I'm using Visual Studio 2005 and I've got such a method/function:

template<typename I>
void MyFunction(I &value)
{
    //some operations
    UI unsigned_type = static_cast<UI>(value);
}

Where the "I" is an integer type, and the "UI" should be an adequate usigned type. For example for 64bit integer type as the "I", the "UI" should be a 64bit unsigned integer type.

How can I do that?

Secondly, can I assure, that "I" will be always an integer type?

Thirdly I cannot use Boost ;).

Answer 1

If you can't use boost, you've got no choice but to implement some type-traits machinery yourself. It might be a bit tedious, but here's how you might go about it:

// convinience base classes
template<typename T, T Value>
struct constant { static const T value = Value; };

typedef constant<bool, true> true_type;
typedef constant<bool, false> false_type;

// a trait to check if two types are the same
template<typename T, typename U>
struct is_same : false_type {};
template<typename T>
struct is_same<T,T> : true_type{};

// a trait to check if type is integral, based on is_same
// it's missing wchar_t and bool
#define SAME(T,U) is_same<T,U>::value
template<typename T>
struct is_integral : constant<bool,SAME(T,char) ||
                                   SAME(T,signed char) ||
                                   SAME(T,unsigned char) ||
                                   SAME(T,short) ||
                                   SAME(T,unsigned short) ||
                                   SAME(T,int) ||
                                   SAME(T,unsigned int) ||
                                   SAME(T,long) ||
                                   SAME(T,unsigned long) ||
                                   SAME(T,long long) ||
                                   SAME(T,unsigned long long)> {};

// Trait class to change a type to its unsigned variant.
// The base template simply forwards the type, specializations do the work.

template<typename T>
struct identity { typedef T type; };

template<typename T>
struct make_unsigned : identity<T> {};

template<> struct make_unsigned<signed char> : identity<unsigned char>{};
template<> struct make_unsigned<short>       : identity<unsigned short>{};
template<> struct make_unsigned<int>         : identity<unsigned int>{};
template<> struct make_unsigned<long>        : identity<unsigned long>{};
template<> struct make_unsigned<long long>   : identity<unsigned long long>{};

// Utility class to enable overloads based on some compile time condition
template<bool B, typename = void>
struct enable_if { };
template<typename T>
struct enable_if<true, T> {
    typedef T type;
};

// Only enable this function if I is integral
template<typename I>
typename enable_if<is_integral<I>::value>::type MyFunction(I &value)
{
    typename make_unsigned<I>::type ui;
}

int main()
{
    int i;
    MyFunction(i); // ok
    float f;
    MyFunction(f); // fails
}

Answer 2

You can implement type traits for yourself.

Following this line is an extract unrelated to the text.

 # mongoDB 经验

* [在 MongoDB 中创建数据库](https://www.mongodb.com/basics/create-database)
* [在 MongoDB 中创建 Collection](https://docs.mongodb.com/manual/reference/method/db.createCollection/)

A library to use might be better but when you are not able to use on, you have to do it your own:

template<class T> 
struct make_unsigned; // no implementation

template<>
struct make_unsigned<int>
{
  typedef unsigned int type;
};

template<>
struct make_unsigned<unsigned int>
{
  typedef unsigned int type;
};

// and all other types you need ... (possibly implemented with help of a macro)

and in your code:

template<typename I>
void MyFunction(I &value)
{
    //some operations

    typedef make_unsigned<I>::type UI; 
    UI unsigned_type = static_cast<UI>(value);
}

Of course this is not perfect, but errors are manifested at compile time in your code and you can fix it.

Edit: If I is not an integer type (a type for which your specialisation exists) compilation will fail.

Answer 3

I am afraid in VS2005 you cannot do that straightforward (I don't think it supports C++11 to that extent). In C++11 you can use std::is_signed< I >::value to check if I is signed and std::make_unsigned< I >::type to get a corresponding unsigned type.